On the Caregiver Global Impression of Change scale, 62% of the cannabidiol group improved by at least one category compared to only 34% of the placebo group, which was significant at p=0.02.
More patients were seizure free (5%) in the cannabidiol group vs. none in the placebo group, but this difference was not statistically significant.
Serious adverse events were more common in the cannabidiol group than the placebo group, 16% vs. 5%, respectively.

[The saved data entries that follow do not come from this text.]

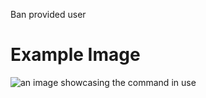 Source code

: Ban provided user

# Example Image

![an image showcasing the command in use](/static/images/commands/moderation/star%20platinum%20ban.png) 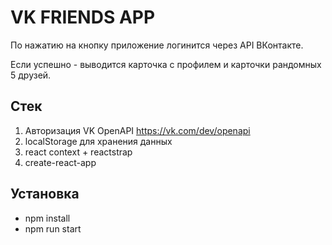 # VK FRIENDS APP

По нажатию на кнопку приложение логинится через API ВКонтакте.

Если успешно - выводится карточка с профилем и карточки рандомных 5 друзей.

## Стек

1. Авторизация VK OpenAPI https://vk.com/dev/openapi
2. localStorage для хранения данных
3. react context + reactstrap
4. create-react-app

## Установка

- npm install
- npm run start
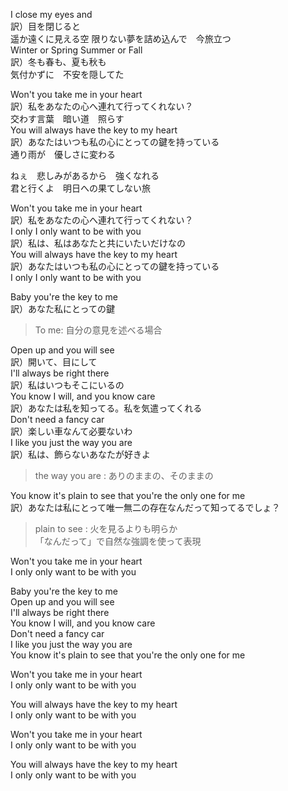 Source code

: I close my eyes and  
訳）目を閉じると  
遥か遠くに見える空 限りない夢を詰め込んで　今旅立つ  
Winter or Spring Summer or Fall  
訳）冬も春も、夏も秋も  
気付かずに　不安を隠してた

Won't you take me in your heart  
訳）私をあなたの心へ連れて行ってくれない？  
交わす言葉　暗い道　照らす  
You will always have the key to my heart  
訳）あなたはいつも私の心にとっての鍵を持っている  
通り雨が　優しさに変わる

ねぇ　悲しみがあるから　強くなれる  
君と行くよ　明日への果てしない旅

Won't you take me in your heart  
訳）私をあなたの心へ連れて行ってくれない？  
I only I only want to be with you  
訳）私は、私はあなたと共にいたいだけなの  
You will always have the key to my heart  
訳）あなたはいつも私の心にとっての鍵を持っている  
I only I only want to be with you

Baby you're the key to me  
訳）あなた私にとっての鍵

> To me: 自分の意見を述べる場合

Open up and you will see  
訳）開いて、目にして  
I'll always be right there  
訳）私はいつもそこにいるの  
You know I will, and you know care  
訳）あなたは私を知ってる。私を気遣ってくれる  
Don't need a fancy car  
訳）楽しい車なんて必要ないわ  
I like you just the way you are  
訳）私は、飾らないあなたが好きよ

> the way you are : ありのままの、そのままの

You know it's plain to see that you're the only one for me  
訳）あなたは私にとって唯一無二の存在なんだって知ってるでしょ？

> plain to see : 火を見るよりも明らか  
> 「なんだって」で自然な強調を使って表現

Won't you take me in your heart  
I only only want to be with you

Baby you're the key to me  
Open up and you will see  
I'll always be right there  
You know I will, and you know care  
Don't need a fancy car  
I like you just the way you are  
You know it's plain to see that you're the only one for me

Won't you take me in your heart  
I only only want to be with you

You will always have the key to my heart  
I only only want to be with you

Won't you take me in your heart  
I only only want to be with you

You will always have the key to my heart  
I only only want to be with you
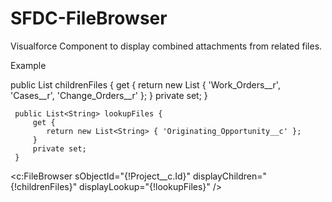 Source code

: # SFDC-FileBrowser
Visualforce Component to display combined attachments from related files. 

Example

   public List<String> childrenFiles {
		 get {
		 	return new List<String> { 'Work_Orders__r', 'Cases__r', 'Change_Orders__r' };
		 }
		 private set;
	 }
	
	 public List<String> lookupFiles {
		 get {
		 	return new List<String> { 'Originating_Opportunity__c' };
		 }
		 private set;
	 }

   <c:FileBrowser sObjectId="{!Project__c.Id}" displayChildren="{!childrenFiles}" displayLookup="{!lookupFiles}" /> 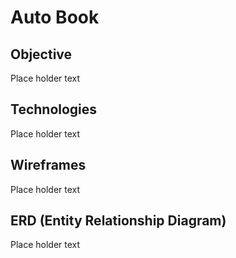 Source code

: # Auto Book

## Objective
Place holder text

## Technologies
Place holder text

## Wireframes
Place holder text

## ERD (Entity Relationship Diagram)
Place holder text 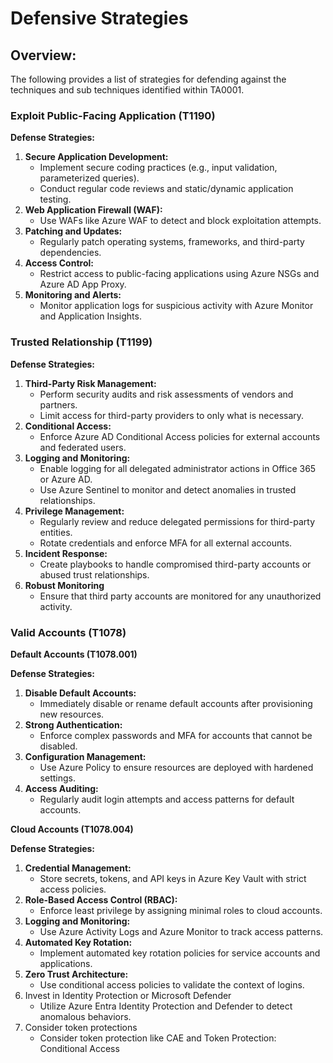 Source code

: # Defensive Strategies

## **Overview:**

The following provides a list of strategies for defending against the techniques and sub techniques identified within TA0001.&#x20;

### **Exploit Public-Facing Application (T1190)**

**Defense Strategies:**

1. **Secure Application Development:**
   * Implement secure coding practices (e.g., input validation, parameterized queries).
   * Conduct regular code reviews and static/dynamic application testing.
2. **Web Application Firewall (WAF):**
   * Use WAFs like Azure WAF to detect and block exploitation attempts.
3. **Patching and Updates:**
   * Regularly patch operating systems, frameworks, and third-party dependencies.
4. **Access Control:**
   * Restrict access to public-facing applications using Azure NSGs and Azure AD App Proxy.
5. **Monitoring and Alerts:**
   * Monitor application logs for suspicious activity with Azure Monitor and Application Insights.

### **Trusted Relationship (T1199)**

**Defense Strategies:**

1. **Third-Party Risk Management:**
   * Perform security audits and risk assessments of vendors and partners.
   * Limit access for third-party providers to only what is necessary.
2. **Conditional Access:**
   * Enforce Azure AD Conditional Access policies for external accounts and federated users.
3. **Logging and Monitoring:**
   * Enable logging for all delegated administrator actions in Office 365 or Azure AD.
   * Use Azure Sentinel to monitor and detect anomalies in trusted relationships.
4. **Privilege Management:**
   * Regularly review and reduce delegated permissions for third-party entities.
   * Rotate credentials and enforce MFA for all external accounts.
5. **Incident Response:**
   * Create playbooks to handle compromised third-party accounts or abused trust relationships.
6. **Robust Monitoring**
   * Ensure that third party accounts are monitored for any unauthorized activity.&#x20;

### **Valid Accounts (T1078)**

**Default Accounts (T1078.001)**

**Defense Strategies:**

1. **Disable Default Accounts:**
   * Immediately disable or rename default accounts after provisioning new resources.
2. **Strong Authentication:**
   * Enforce complex passwords and MFA for accounts that cannot be disabled.
3. **Configuration Management:**
   * Use Azure Policy to ensure resources are deployed with hardened settings.
4. **Access Auditing:**
   * Regularly audit login attempts and access patterns for default accounts.

**Cloud Accounts (T1078.004)**

**Defense Strategies:**

1. **Credential Management:**
   * Store secrets, tokens, and API keys in Azure Key Vault with strict access policies.
2. **Role-Based Access Control (RBAC):**
   * Enforce least privilege by assigning minimal roles to cloud accounts.
3. **Logging and Monitoring:**
   * Use Azure Activity Logs and Azure Monitor to track access patterns.
4. **Automated Key Rotation:**
   * Implement automated key rotation policies for service accounts and applications.
5. **Zero Trust Architecture:**
   * Use conditional access policies to validate the context of logins.
6. Invest in Identity Protection or Microsoft Defender
   * Utilize Azure Entra Identity Protection and Defender  to detect anomalous behaviors.&#x20;
7. Consider token protections
   * Consider token protection like CAE and Token Protection: Conditional Access
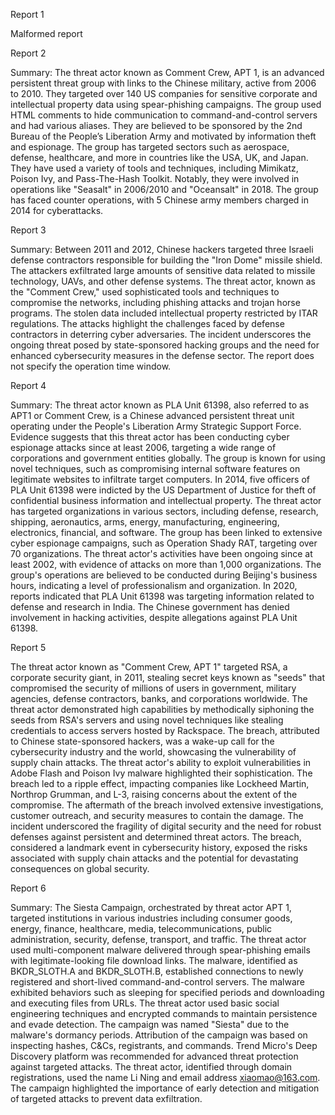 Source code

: 
Report 1

Malformed report





Report 2

Summary:
The threat actor known as Comment Crew, APT 1, is an advanced persistent threat group with links to the Chinese military, active from 2006 to 2010. They targeted over 140 US companies for sensitive corporate and intellectual property data using spear-phishing campaigns. The group used HTML comments to hide communication to command-and-control servers and had various aliases. They are believed to be sponsored by the 2nd Bureau of the People’s Liberation Army and motivated by information theft and espionage. The group has targeted sectors such as aerospace, defense, healthcare, and more in countries like the USA, UK, and Japan. They have used a variety of tools and techniques, including Mimikatz, Poison Ivy, and Pass-The-Hash Toolkit. Notably, they were involved in operations like "Seasalt" in 2006/2010 and "Oceansalt" in 2018. The group has faced counter operations, with 5 Chinese army members charged in 2014 for cyberattacks.





Report 3

Summary:
Between 2011 and 2012, Chinese hackers targeted three Israeli defense contractors responsible for building the "Iron Dome" missile shield. The attackers exfiltrated large amounts of sensitive data related to missile technology, UAVs, and other defense systems. The threat actor, known as the "Comment Crew," used sophisticated tools and techniques to compromise the networks, including phishing attacks and trojan horse programs. The stolen data included intellectual property restricted by ITAR regulations. The attacks highlight the challenges faced by defense contractors in deterring cyber adversaries. The incident underscores the ongoing threat posed by state-sponsored hacking groups and the need for enhanced cybersecurity measures in the defense sector. The report does not specify the operation time window.





Report 4

Summary:
The threat actor known as PLA Unit 61398, also referred to as APT1 or Comment Crew, is a Chinese advanced persistent threat unit operating under the People's Liberation Army Strategic Support Force. Evidence suggests that this threat actor has been conducting cyber espionage attacks since at least 2006, targeting a wide range of corporations and government entities globally. The group is known for using novel techniques, such as compromising internal software features on legitimate websites to infiltrate target computers. In 2014, five officers of PLA Unit 61398 were indicted by the US Department of Justice for theft of confidential business information and intellectual property. The threat actor has targeted organizations in various sectors, including defense, research, shipping, aeronautics, arms, energy, manufacturing, engineering, electronics, financial, and software. The group has been linked to extensive cyber espionage campaigns, such as Operation Shady RAT, targeting over 70 organizations. The threat actor's activities have been ongoing since at least 2002, with evidence of attacks on more than 1,000 organizations. The group's operations are believed to be conducted during Beijing's business hours, indicating a level of professionalism and organization. In 2020, reports indicated that PLA Unit 61398 was targeting information related to defense and research in India. The Chinese government has denied involvement in hacking activities, despite allegations against PLA Unit 61398.





Report 5

The threat actor known as "Comment Crew, APT 1" targeted RSA, a corporate security giant, in 2011, stealing secret keys known as "seeds" that compromised the security of millions of users in government, military agencies, defense contractors, banks, and corporations worldwide. The threat actor demonstrated high capabilities by methodically siphoning the seeds from RSA's servers and using novel techniques like stealing credentials to access servers hosted by Rackspace. The breach, attributed to Chinese state-sponsored hackers, was a wake-up call for the cybersecurity industry and the world, showcasing the vulnerability of supply chain attacks. The threat actor's ability to exploit vulnerabilities in Adobe Flash and Poison Ivy malware highlighted their sophistication. The breach led to a ripple effect, impacting companies like Lockheed Martin, Northrop Grumman, and L-3, raising concerns about the extent of the compromise. The aftermath of the breach involved extensive investigations, customer outreach, and security measures to contain the damage. The incident underscored the fragility of digital security and the need for robust defenses against persistent and determined threat actors. The breach, considered a landmark event in cybersecurity history, exposed the risks associated with supply chain attacks and the potential for devastating consequences on global security.





Report 6

Summary:
The Siesta Campaign, orchestrated by threat actor APT 1, targeted institutions in various industries including consumer goods, energy, finance, healthcare, media, telecommunications, public administration, security, defense, transport, and traffic. The threat actor used multi-component malware delivered through spear-phishing emails with legitimate-looking file download links. The malware, identified as BKDR_SLOTH.A and BKDR_SLOTH.B, established connections to newly registered and short-lived command-and-control servers. The malware exhibited behaviors such as sleeping for specified periods and downloading and executing files from URLs. The threat actor used basic social engineering techniques and encrypted commands to maintain persistence and evade detection. The campaign was named "Siesta" due to the malware's dormancy periods. Attribution of the campaign was based on inspecting hashes, C&Cs, registrants, and commands. Trend Micro's Deep Discovery platform was recommended for advanced threat protection against targeted attacks. The threat actor, identified through domain registrations, used the name Li Ning and email address xiaomao@163.com. The campaign highlighted the importance of early detection and mitigation of targeted attacks to prevent data exfiltration.


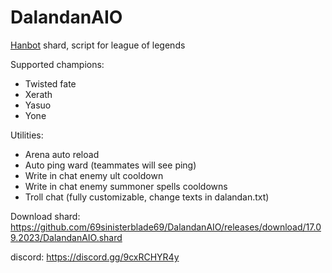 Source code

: # DalandanAIO
[Hanbot](https://t.me/hanbot_never_die) shard, script for league of legends

Supported champions:
- Twisted fate
- Xerath
- Yasuo
- Yone

Utilities: 
- Arena auto reload 
- Auto ping ward (teammates will see ping) 
- Write in chat enemy ult cooldown
- Write in chat enemy summoner spells cooldowns
- Troll chat (fully customizable, change texts in dalandan.txt)

Download shard: https://github.com/69sinisterblade69/DalandanAIO/releases/download/17.09.2023/DalandanAIO.shard

discord: https://discord.gg/9cxRCHYR4y
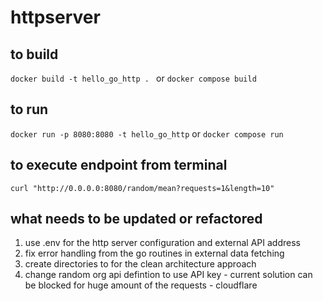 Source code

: # httpserver


## to build 
``docker build -t hello_go_http . `` 
or 
``docker compose build``

## to run 
``docker run -p 8080:8080 -t hello_go_http``
or
``docker compose run``

## to execute endpoint from terminal
``curl "http://0.0.0.0:8080/random/mean?requests=1&length=10"
``

## what needs to be updated or refactored 
1. use .env for the http server configuration and external API address
2. fix error handling from the go routines in external data fetching 
3. create directories to for the clean architecture approach
4. change random org api defintion to use API key - current solution can be blocked for huge amount of the requests - cloudflare 
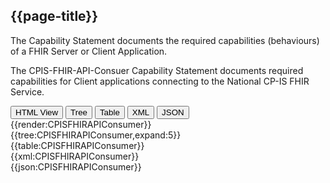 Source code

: ## {{page-title}}

The Capability Statement documents the required capabilities (behaviours) of a FHIR Server or Client Application.

The CPIS-FHIR-API-Consuer Capability Statement documents required capabilities for Client applications connecting to the National CP-IS FHIR Service.

<div class="tab">
  <button class="tablinks active" onclick="openTab(event, 'HTML')">HTML View</button>
  <button class="tablinks" onclick="openTab(event, 'TREE')">Tree</button>
  <button class="tablinks" onclick="openTab(event, 'TABLE')">Table</button>
  <button class="tablinks" onclick="openTab(event, 'XML')">XML</button>
  <button class="tablinks" onclick="openTab(event, 'JSON')">JSON</button>
</div>
<div id="HTML" class="tabcontent" style="display:block">
  {{render:CPISFHIRAPIConsumer}}
</div>
<div id="TREE" class="tabcontent">
  {{tree:CPISFHIRAPIConsumer,expand:5}}
</div>
<div id="TABLE" class="tabcontent">
  {{table:CPISFHIRAPIConsumer}}
</div>
<div id="XML" class="tabcontent">
 {{xml:CPISFHIRAPIConsumer}}
</div>
<div id="JSON" class="tabcontent">
 {{json:CPISFHIRAPIConsumer}}
</div> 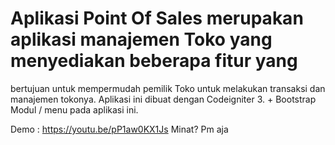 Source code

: # Aplikasi Point Of Sales merupakan aplikasi manajemen Toko yang menyediakan beberapa fitur yang
bertujuan untuk mempermudah pemilik Toko untuk melakukan transaksi dan manajemen tokonya. Aplikasi ini dibuat dengan Codeigniter 3. + Bootstrap
Modul / menu pada aplikasi ini.

Demo : https://youtu.be/pP1aw0KX1Js
Minat? Pm aja
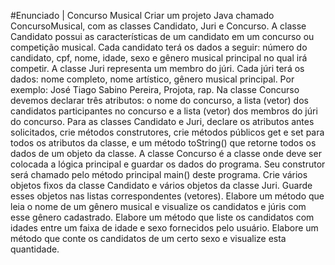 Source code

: #Enunciado | Concurso Musical
Criar um projeto Java chamado ConcursoMusical, com as classes Candidato, Juri e Concurso.
A classe Candidato possui as características de um candidato em um concurso ou competição
musical. Cada candidato terá os dados a seguir: número do candidato, cpf, nome, idade, sexo e
gênero musical principal no qual irá competir.
A classe Juri representa um membro do júri. Cada júri terá os dados: nome completo, nome
artístico, gênero musical principal. Por exemplo: José Tiago Sabino Pereira, Projota, rap.
Na classe Concurso devemos declarar três atributos: o nome do concurso, a lista (vetor) dos
candidatos participantes no concurso e a lista (vetor) dos membros do júri do concurso.
Para as classes Candidato e Juri, declare os atributos antes solicitados, crie métodos construtores,
crie métodos públicos get e set para todos os atributos da classe, e um método toString() que
retorne todos os dados de um objeto da classe.
A classe Concurso é a classe onde deve ser colocada a lógica principal e guardar os dados do
programa. Seu construtor será chamado pelo método principal main() deste programa.
Crie vários objetos fixos da classe Candidato e vários objetos da classe Juri. Guarde esses objetos
nas listas correspondentes (vetores).
Elabore um método que leia o nome de um gênero musical e visualize os candidatos e júris com
esse gênero cadastrado.
Elabore um método que liste os candidatos com idades entre um faixa de idade e sexo fornecidos
pelo usuário.
Elabore um método que conte os candidatos de um certo sexo e visualize esta quantidade.
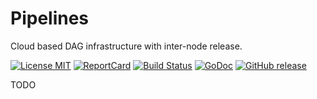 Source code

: # Pipelines
Cloud based DAG infrastructure with inter-node release.

[![License MIT](https://img.shields.io/npm/l/express.svg)](http://opensource.org/licenses/MIT)
[![ReportCard](http://goreportcard.com/badge/bign8/pipelines)](http://goreportcard.com/report/bign8/pipelines)
[![Build Status](https://travis-ci.org/bign8/pipelines.svg?branch=master)](https://travis-ci.org/bign8/pipelines)
[![GoDoc](http://godoc.org/github.com/bign8/pipelines?status.png)](http://godoc.org/github.com/bign8/pipelines)
[![GitHub release](http://img.shields.io/github/release/bign8/pipelines.svg)](https://github.com/bign8/pipelines/releases)


TODO
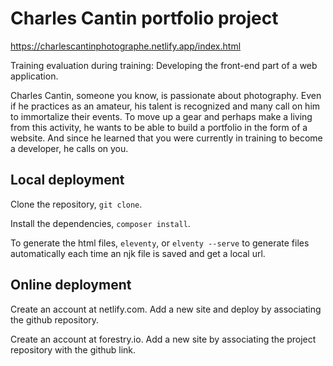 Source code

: # Charles Cantin portfolio project

<https://charlescantinphotographe.netlify.app/index.html>

Training evaluation during training: Developing the front-end part of a web application.

Charles Cantin, someone you know, is passionate about photography.
Even if he practices as an amateur, his talent is recognized and many call on him to immortalize their events.
To move up a gear and perhaps make a living from this activity, he wants to be able to build a portfolio in the form of a website.
And since he learned that you were currently in training to become a developer, he calls on you.

## Local deployment

Clone the repository, `git clone`.

Install the dependencies, `composer install`.

To generate the html files, `eleventy`, or `elventy --serve` to generate files automatically each time an njk file is saved and get a local url.

## Online deployment

Create an account at netlify.com. Add a new site and deploy by associating the github repository.

Create an account at forestry.io. Add a new site by associating the project repository with the github link.

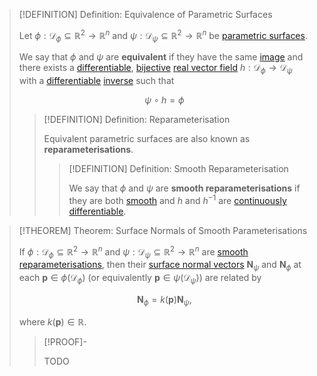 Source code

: >[!DEFINITION] Definition: Equivalence of Parametric Surfaces
>
>Let $\phi: \mathcal{D}_{\phi} \subseteq \mathbb{R}^2 \to \mathbb{R}^n$ and $\psi: \mathcal{D}_{\psi} \subseteq \mathbb{R}^2 \to \mathbb{R}^n$ be [parametric surfaces](Parametric%20Surface.md).
>
>We say that $\phi$ and $\psi$ are **equivalent** if they have the same [image](../../../Functions/Functions.md) and there exists a [differentiable](../../Real%20Vector%20Functions/Differentiation/Differentiability%20of%20Real%20Vector%20Functions.md), [bijective](../../../Functions/Types%20of%20Functions/Bijection.md) [real vector field](../Vector%20Fields/Real%20Vector%20Field.md) $h: \mathcal{D}_{\phi} \to \mathcal{D}_{\psi}$ with a [differentiable](../../Real%20Vector%20Functions/Differentiation/Differentiability%20of%20Real%20Vector%20Functions.md) [inverse](../../../Functions/Types%20of%20Functions/Injection.md) such that
>
>$$
>\psi \circ h = \phi 
>$$
>
>>[!DEFINITION] Definition: Reparameterisation
>>
>>Equivalent parametric surfaces are also known as **reparameterisations**.
>>
>>>[!DEFINITION] Definition: Smooth Reparameterisation
>>>
>>>We say that $\phi$ and $\psi$ are **smooth reparameterisations** if they are both [smooth](Smoothness.md) and $h$ and $h^{-1}$ are [continuously differentiable](../../Real%20Vector%20Functions/Differentiation/Differentiability%20of%20Real%20Vector%20Functions.md).
>>>
>>
>

>[!THEOREM] Theorem: Surface Normals of Smooth Parameterisations
>
>If $\phi: \mathcal{D}_{\phi} \subseteq \mathbb{R}^2 \to \mathbb{R}^n$ and $\psi: \mathcal{D}_{\psi} \subseteq \mathbb{R}^2 \to \mathbb{R}^n$ are [smooth reparameterisations](Equivalence%20of%20Parametric%20Surfaces.md), then their [surface normal vectors](Surface%20Normal%20Vector.md) $\mathbf{N}_{\psi}$ and $\mathbf{N}_{\phi}$ at each $\mathbf{p} \in \phi(\mathcal{D}_{\phi})$ (or equivalently $\mathbf{p} \in \psi(\mathcal{D}_{\psi})$) are related by
>
>$$
>\mathbf{N}_{\phi} = k(\mathbf{p}) \mathbf{N}_{\psi},
>$$
>
>where $k(\mathbf{p}) \in \mathbb{R}$.
>
>>[!PROOF]-
>>
>>TODO
>>
>
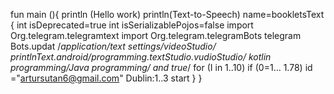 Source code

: 

fun main (){
println (Hello work)
  println(Text-to-Speech)
name=bookletsText {
 int isDeprecated=true 
int isSerializablePojos=false
import 
Org.telegram.telegramtext
import 
Org.telegram.telegramBots
telegram Bots.updat
 /*application/text settings/videoStudio/
printlnText.android/programming.textStudio.vudioStudio/
kotlin programming/Java programming/
and true*/
for (I in 1..10)
if (0=1... 1.78)
 id ="artursutan6@gmail.com"
Dublin:1..3
start }
}
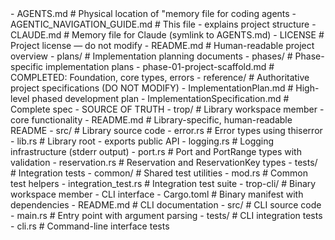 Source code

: <agentic-navigation-guide>
- AGENTS.md # Physical location of "memory file
 for coding agents
- AGENTIC_NAVIGATION_GUIDE.md # This file - explains project structure
- CLAUDE.md # Memory file for Claude (symlink to AGENTS.md)
- LICENSE # Project license — do not modify
- README.md # Human-readable project overview
- plans/ # Implementation planning documents
  - phases/ # Phase-specific implementation plans
    - phase-01-project-scaffold.md # COMPLETED: Foundation, core types, errors
- reference/ # Authoritative project specifications (DO NOT MODIFY)
  - ImplementationPlan.md # High-level phased development plan
  - ImplementationSpecification.md # Complete spec - SOURCE OF TRUTH
- trop/ # Library workspace member - core functionality
  - README.md # Library-specific, human-readable README
  - src/ # Library source code
    - error.rs # Error types using thiserror
    - lib.rs # Library root - exports public API
    - logging.rs # Logging infrastructure (stderr output)
    - port.rs # Port and PortRange types with validation
    - reservation.rs # Reservation and ReservationKey types
  - tests/ # Integration tests
    - common/ # Shared test utilities
      - mod.rs # Common test helpers
    - integration_test.rs # Integration test suite
- trop-cli/ # Binary workspace member - CLI interface
  - Cargo.toml # Binary manifest with dependencies
  - README.md # CLI documentation
  - src/ # CLI source code
    - main.rs # Entry point with argument parsing
  - tests/ # CLI integration tests
    - cli.rs # Command-line interface tests
</agentic-navigation-guide>
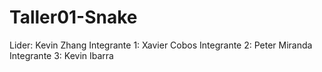 # Taller01-Snake

Lider: Kevin Zhang
Integrante 1: Xavier Cobos
Integrante 2: Peter Miranda 
Integrante 3: Kevin Ibarra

Adverse events more common with cannabidiol than placebo included: somnolence, diarrhea, decreased appetite, fatigue, and pyrexia. The most common adverse event was somnolence, occurring in 36% of the cannabidiol group vs. 10% of the placebo group.
Abnormal liver aminotransferase enzymes occurred in 12 patients in the cannabidiol group vs. only 1 in the placebo group. Three patients in the cannabidiol group withdrew from the study due to abnormal LFTS, vs. one patient in the placebo group.
Overall, adverse events caused 8 patients in the cannabidiol group to withdraw from the study, vs. 1 in the placebo group.
Cannabidiol did significantly reduce the frequency of convulsions compared to placebo, with an adjusted median difference of 22.8%. Quality of life also improved as measured by the Caregiver Global Impression of Change scale. However, adverse events, including somnolence and elevated liver function tests were more common in the cannabidiol group.
This study does demonstrate a moderate level of efficacy of cannabidiol for seizure control in this special population of children with refractory epilepsy and Dravet Syndrome. Side effects may accompany the beneficial effect on seizure frequency.
Limitations of the study include the relatively small number of patients and brief period of treatment. In addition, because the cannabidiol had a different taste than placebo, there may have been a problem with blinding. Further studies are necessary to refine the role of cannabidiol in the treatment of seizures in Dravet syndrome as well as other types of epilepsy.
Thank you for listening. I’m Dr. Andrew Wilner, reporting for Neurology Times.
1. Russo EB. Cannabis and epilepsy: An ancient treatment returns to the fore. Epilepsy and Behavior. 2017;70:292-297.
2. Devinsky O, Cross JH, Laux L et al. Trial of cannabidiol for drug-resistant seizures in the Dravet Syndrome. NEJM. 2017;376:2011-20.
3. Strzelczyk A, Schubert-Bast S, Reese JP et al. Evaluation of health-care utilization in patients with Dravet syndrome and on adjunctive treatment with stiripentol and clobazam. Epilepsy and Behavior. 2014;34:86-91.